• [The problem]
Below are records; how many of their lines contain "centered"? Reply with the number and no other words.

• [Record set]
§ §

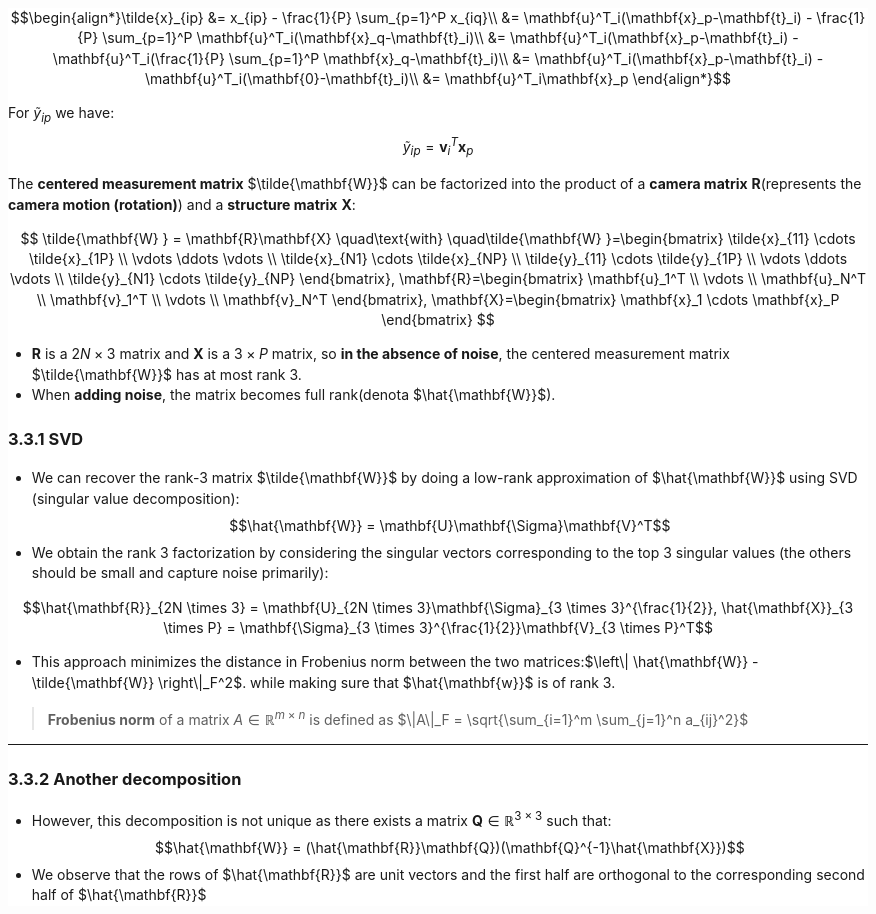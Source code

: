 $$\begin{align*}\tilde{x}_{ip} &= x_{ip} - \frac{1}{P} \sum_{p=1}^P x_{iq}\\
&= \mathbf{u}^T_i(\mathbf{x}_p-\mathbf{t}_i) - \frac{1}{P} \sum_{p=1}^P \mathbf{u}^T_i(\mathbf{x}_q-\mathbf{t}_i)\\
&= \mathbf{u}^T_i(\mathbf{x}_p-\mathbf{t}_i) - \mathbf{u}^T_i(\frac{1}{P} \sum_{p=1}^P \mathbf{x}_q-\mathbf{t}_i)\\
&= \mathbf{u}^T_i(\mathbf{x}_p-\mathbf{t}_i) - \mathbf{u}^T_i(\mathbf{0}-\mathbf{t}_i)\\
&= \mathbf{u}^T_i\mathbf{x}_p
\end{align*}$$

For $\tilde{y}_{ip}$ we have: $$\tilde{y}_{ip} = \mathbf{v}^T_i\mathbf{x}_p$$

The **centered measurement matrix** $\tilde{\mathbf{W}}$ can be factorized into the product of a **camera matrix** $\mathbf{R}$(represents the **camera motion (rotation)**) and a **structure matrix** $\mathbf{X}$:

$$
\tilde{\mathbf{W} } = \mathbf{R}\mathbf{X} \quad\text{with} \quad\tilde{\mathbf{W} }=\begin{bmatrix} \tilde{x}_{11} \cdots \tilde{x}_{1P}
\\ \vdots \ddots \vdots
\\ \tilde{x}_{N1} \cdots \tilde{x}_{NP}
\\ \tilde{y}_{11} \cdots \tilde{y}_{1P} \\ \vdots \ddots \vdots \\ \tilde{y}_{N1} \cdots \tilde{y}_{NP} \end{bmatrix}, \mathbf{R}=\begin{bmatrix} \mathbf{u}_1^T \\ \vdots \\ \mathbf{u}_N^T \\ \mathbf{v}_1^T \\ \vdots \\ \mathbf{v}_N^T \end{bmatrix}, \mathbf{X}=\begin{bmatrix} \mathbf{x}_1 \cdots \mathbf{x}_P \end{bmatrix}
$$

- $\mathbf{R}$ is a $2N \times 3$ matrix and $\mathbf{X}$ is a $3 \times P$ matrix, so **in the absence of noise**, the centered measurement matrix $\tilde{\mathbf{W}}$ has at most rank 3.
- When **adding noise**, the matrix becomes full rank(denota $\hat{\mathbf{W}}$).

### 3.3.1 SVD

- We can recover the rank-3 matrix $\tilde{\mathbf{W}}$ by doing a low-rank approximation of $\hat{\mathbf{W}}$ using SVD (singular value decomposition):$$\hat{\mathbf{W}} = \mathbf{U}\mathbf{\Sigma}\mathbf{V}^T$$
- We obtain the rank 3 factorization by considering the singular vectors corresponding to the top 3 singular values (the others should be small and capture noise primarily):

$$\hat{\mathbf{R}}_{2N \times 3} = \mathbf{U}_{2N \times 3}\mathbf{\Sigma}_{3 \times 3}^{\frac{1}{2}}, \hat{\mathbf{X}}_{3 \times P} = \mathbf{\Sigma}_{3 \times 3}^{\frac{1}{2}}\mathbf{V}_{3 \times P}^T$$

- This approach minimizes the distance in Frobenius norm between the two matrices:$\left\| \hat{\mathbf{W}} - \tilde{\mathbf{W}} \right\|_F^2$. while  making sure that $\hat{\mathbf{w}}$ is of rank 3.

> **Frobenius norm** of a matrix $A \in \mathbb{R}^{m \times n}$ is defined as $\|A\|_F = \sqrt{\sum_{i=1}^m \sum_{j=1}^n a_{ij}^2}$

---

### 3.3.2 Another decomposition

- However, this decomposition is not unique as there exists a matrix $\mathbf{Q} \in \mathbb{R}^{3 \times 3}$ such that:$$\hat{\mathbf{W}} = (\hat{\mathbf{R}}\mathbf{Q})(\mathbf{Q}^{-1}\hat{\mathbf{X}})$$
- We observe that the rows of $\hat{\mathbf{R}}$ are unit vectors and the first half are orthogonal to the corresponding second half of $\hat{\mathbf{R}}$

§ §

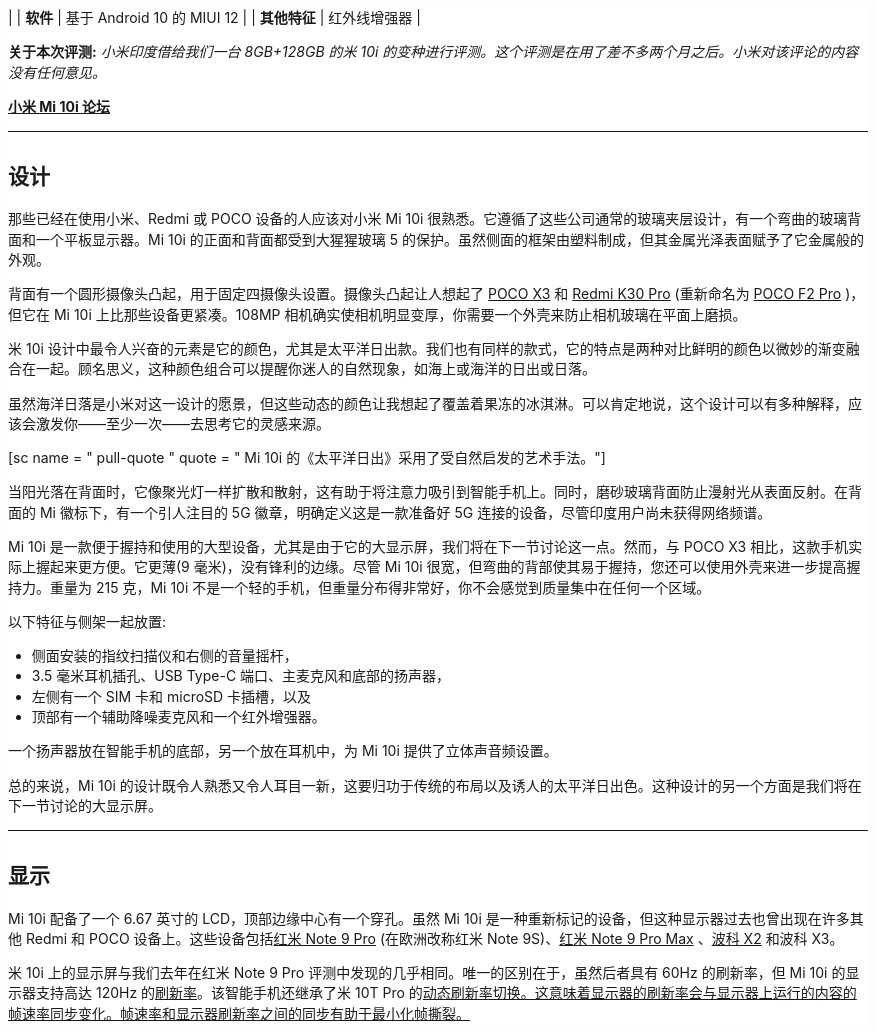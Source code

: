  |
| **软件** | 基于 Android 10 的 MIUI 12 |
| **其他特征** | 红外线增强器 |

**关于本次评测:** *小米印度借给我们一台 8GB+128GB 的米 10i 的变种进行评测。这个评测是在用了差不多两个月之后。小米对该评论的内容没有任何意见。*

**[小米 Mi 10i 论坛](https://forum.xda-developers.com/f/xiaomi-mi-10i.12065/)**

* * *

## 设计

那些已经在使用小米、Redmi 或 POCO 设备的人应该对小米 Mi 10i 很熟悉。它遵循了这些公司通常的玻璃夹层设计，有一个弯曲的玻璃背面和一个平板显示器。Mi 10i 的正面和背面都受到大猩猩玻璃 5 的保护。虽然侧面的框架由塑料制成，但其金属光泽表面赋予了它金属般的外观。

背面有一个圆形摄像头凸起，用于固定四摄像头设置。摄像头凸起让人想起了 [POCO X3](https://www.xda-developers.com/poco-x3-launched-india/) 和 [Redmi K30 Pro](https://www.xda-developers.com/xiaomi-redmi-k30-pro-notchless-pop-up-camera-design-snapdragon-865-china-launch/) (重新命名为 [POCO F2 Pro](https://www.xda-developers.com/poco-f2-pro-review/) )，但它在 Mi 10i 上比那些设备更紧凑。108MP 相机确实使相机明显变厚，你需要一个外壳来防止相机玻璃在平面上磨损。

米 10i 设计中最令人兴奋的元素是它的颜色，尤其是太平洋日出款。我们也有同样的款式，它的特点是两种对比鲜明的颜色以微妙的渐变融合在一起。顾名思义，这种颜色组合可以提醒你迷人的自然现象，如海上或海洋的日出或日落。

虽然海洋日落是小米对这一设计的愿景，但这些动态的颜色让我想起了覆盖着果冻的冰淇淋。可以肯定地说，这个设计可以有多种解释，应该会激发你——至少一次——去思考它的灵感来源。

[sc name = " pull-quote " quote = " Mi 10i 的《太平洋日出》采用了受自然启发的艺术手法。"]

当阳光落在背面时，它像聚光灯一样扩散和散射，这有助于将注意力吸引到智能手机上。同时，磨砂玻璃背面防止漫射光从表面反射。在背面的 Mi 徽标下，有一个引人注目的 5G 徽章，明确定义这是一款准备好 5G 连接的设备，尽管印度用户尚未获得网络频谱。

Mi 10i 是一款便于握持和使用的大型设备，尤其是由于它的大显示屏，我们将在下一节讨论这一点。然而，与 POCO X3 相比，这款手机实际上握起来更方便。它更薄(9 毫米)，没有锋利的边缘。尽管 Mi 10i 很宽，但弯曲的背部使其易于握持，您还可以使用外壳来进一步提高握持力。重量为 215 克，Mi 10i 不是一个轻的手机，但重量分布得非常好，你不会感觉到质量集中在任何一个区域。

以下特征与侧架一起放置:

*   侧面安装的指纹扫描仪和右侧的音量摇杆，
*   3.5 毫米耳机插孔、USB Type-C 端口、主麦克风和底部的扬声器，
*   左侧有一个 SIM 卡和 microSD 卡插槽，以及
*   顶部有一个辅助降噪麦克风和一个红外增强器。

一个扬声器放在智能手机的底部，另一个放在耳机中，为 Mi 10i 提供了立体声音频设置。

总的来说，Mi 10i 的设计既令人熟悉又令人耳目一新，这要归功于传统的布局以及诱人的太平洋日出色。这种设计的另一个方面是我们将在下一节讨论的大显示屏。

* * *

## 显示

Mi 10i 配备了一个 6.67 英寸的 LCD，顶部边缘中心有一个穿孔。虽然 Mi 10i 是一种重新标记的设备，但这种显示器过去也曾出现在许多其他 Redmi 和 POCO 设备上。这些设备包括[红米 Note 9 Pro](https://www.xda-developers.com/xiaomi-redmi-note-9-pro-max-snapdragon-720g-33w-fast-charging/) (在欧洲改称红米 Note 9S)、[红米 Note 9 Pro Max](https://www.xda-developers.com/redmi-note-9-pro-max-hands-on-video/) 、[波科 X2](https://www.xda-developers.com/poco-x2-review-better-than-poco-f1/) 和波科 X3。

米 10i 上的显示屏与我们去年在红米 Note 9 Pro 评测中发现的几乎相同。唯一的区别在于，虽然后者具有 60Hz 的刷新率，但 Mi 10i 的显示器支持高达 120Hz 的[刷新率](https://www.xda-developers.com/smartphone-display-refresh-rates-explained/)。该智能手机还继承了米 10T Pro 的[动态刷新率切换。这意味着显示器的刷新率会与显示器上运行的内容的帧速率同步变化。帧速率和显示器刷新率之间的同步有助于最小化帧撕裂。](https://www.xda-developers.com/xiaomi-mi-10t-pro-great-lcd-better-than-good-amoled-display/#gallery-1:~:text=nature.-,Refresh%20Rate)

§ §

• [Exercise answer]
2